EDTECH 541 Video Blog

This week's entry is a little different.  I have created a video blog where I asked colleagues about how and why they use video in their classrooms.  They all have a variety of answers but a common theme to there answers is how video enhances their students learning.  Here are their responses:




Monday, June 19, 2017

The Relative Advantage of the Google Suite

I have been using the basic Google suite of tools (word processor, spreadsheet and presentation tool) for a few years now and I have found a number of advantages to using them in a classroom setting. In fact, it seems like Google created these tools with teachers in mind.As with any basic suite of software, the G suite allows for improved productivity, improved appearance, improved accuracy, and  more collaboration (Roblyer, 2015).  These qualities are what all software suites would boast so what is the relative advantage of the Google suite?

The cloud based aspect of this suite is one relative advantage.  By not being tied to a particular machine, users can work on their files anywhere there is an internet or wifi connection.  This is very liberating and allows for redefinition of the work place.  I can easily do my work on my desktop in my office at work then continue working in my backyard on my laptop seamlessly.  Because everything is constantly  saved to your Google Drive, files are constantly being backed up and saved automatically.
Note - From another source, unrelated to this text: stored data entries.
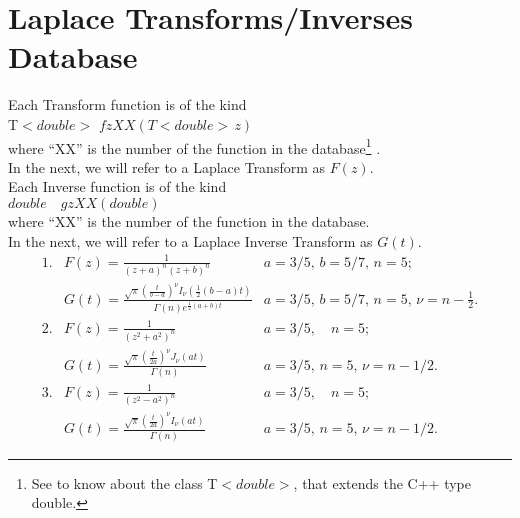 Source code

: \documentclass[10pt]{article}
\begin{document}
\section{Laplace Transforms/Inverses Database}


Each Transform function is of the kind\\

T$<double>$ \quad $fzXX(T<double> \,z)$\\

where “XX” is the number of the function in the database\footnote{See \cite{2} to know about the class T$<double>$, that extends the C++ type double.} .\\

In the next, we will refer to a Laplace Transform as $F(z)$.\\


Each Inverse function is of the kind\\

$double\quad gzXX(double)$\\

where “XX” is the number of the function in the database.\\

In the next, we will refer to a Laplace Inverse Transform as $G(t)$.\\



\[
\begin{array}{llr}
 1.& F(z)= \frac{1}{(z+a)^{n}(z+b)^{n}} &  a=3/5, \, b=5/7, \, n=5; \\[1cm]
 & G(t)= \frac{\sqrt{\pi}(\frac{t}{b-a})^{\nu}I_{\nu}(\frac{1}{2}(b-a)t)}{\Gamma(n)e^{\frac{1}{2}(a+b)t}} & a=3/5, \, b=5/7, \, n=5,\, \nu=n-\frac{1}{2}.\\[1cm]
2.&  F(z)= \frac{1}{(z^{2}+a^{2})^{n}} &  a=3/5,  \quad n=5; \\[1cm]
  & G(t)= \frac{\sqrt{\pi}(\frac{t}{2a})^{\nu}J_{\nu}(at)}{\Gamma(n)} & a=3/5, \, n=5, \, \nu=n-1/2.\\[1cm]
3.&  F(z)= \frac{1}{(z^{2}-a^{2})^{n}} &  a=3/5,  \quad n=5; \\[1cm]
 & G(t)= \frac{\sqrt{\pi}(\frac{t}{2a})^{\nu}I_{\nu}(at)}{\Gamma(n)} & a=3/5, \, n=5, \, \nu=n-1/2.
\end{array}
 \]
\end{document}
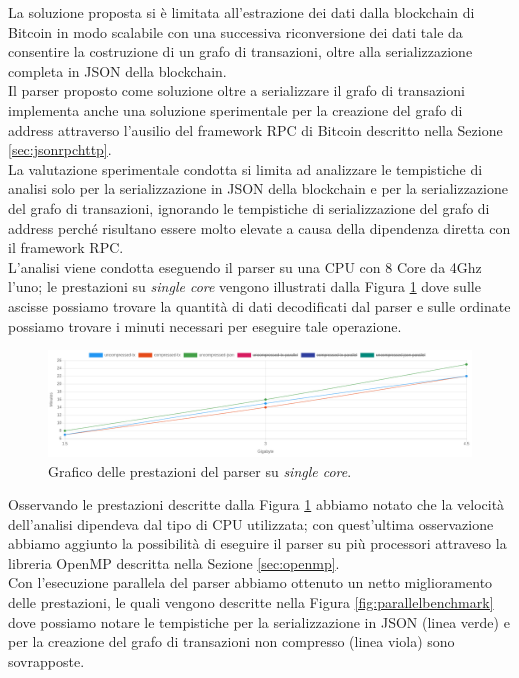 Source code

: La soluzione proposta si è limitata all'estrazione dei dati dalla blockchain di Bitcoin in modo scalabile con una successiva riconversione dei dati tale da consentire la costruzione di un grafo di transazioni, oltre alla serializzazione completa in JSON della blockchain.\\
Il parser proposto come soluzione oltre a serializzare il grafo di transazioni implementa anche una soluzione sperimentale per la creazione del grafo di address attraverso l'ausilio del framework RPC di Bitcoin descritto nella Sezione \ref{sec:jsonrpchttp}.\\
La valutazione sperimentale condotta si limita ad analizzare le tempistiche di analisi solo per la serializzazione in JSON della blockchain e per la serializzazione del grafo di transazioni, ignorando le tempistiche di serializzazione del grafo di address perché risultano essere molto elevate a causa della dipendenza diretta con il framework RPC.\\
L'analisi viene condotta eseguendo il parser su una CPU  con 8 Core da 4Ghz l'uno; le prestazioni su \emph{single core} vengono illustrati dalla Figura \ref{fig:noparallelbenchmark} dove sulle ascisse possiamo trovare la quantità di dati decodificati dal parser e sulle ordinate possiamo trovare i minuti necessari per eseguire tale operazione.
\begin{figure}[H]
\centering
 \includegraphics[scale=0.2]{images/demo/no_paralel_benckmark.png}
 \caption{Grafico delle prestazioni del parser su \emph{single core}.}\label{fig:noparallelbenchmark}
\end{figure}
Osservando le prestazioni descritte dalla Figura \ref{fig:noparallelbenchmark} abbiamo notato che la velocità dell'analisi dipendeva dal tipo di CPU utilizzata; con quest'ultima osservazione abbiamo aggiunto la possibilità di eseguire il parser su più processori attraveso la libreria OpenMP descritta nella Sezione \ref{sec:openmp}.\\
Con l'esecuzione parallela del parser abbiamo ottenuto un netto miglioramento delle prestazioni, le quali vengono descritte nella Figura \ref{fig:parallelbenchmark} dove possiamo notare le tempistiche per la serializzazione in JSON (linea verde) e per la creazione del grafo di transazioni non compresso (linea viola) sono sovrapposte.\\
G suite really does increase productivity.

Another advantage of these tools are their relative ease of use.  Google designed their suite to only include the features of word processors, spreadsheets and presentation tools that people use most (Grevstad, 2016).  The lack of complex features is a big bonus when the majority of users are not tech savy.  The same can be said for classroom use, as the suite is easily used by learners of all ages.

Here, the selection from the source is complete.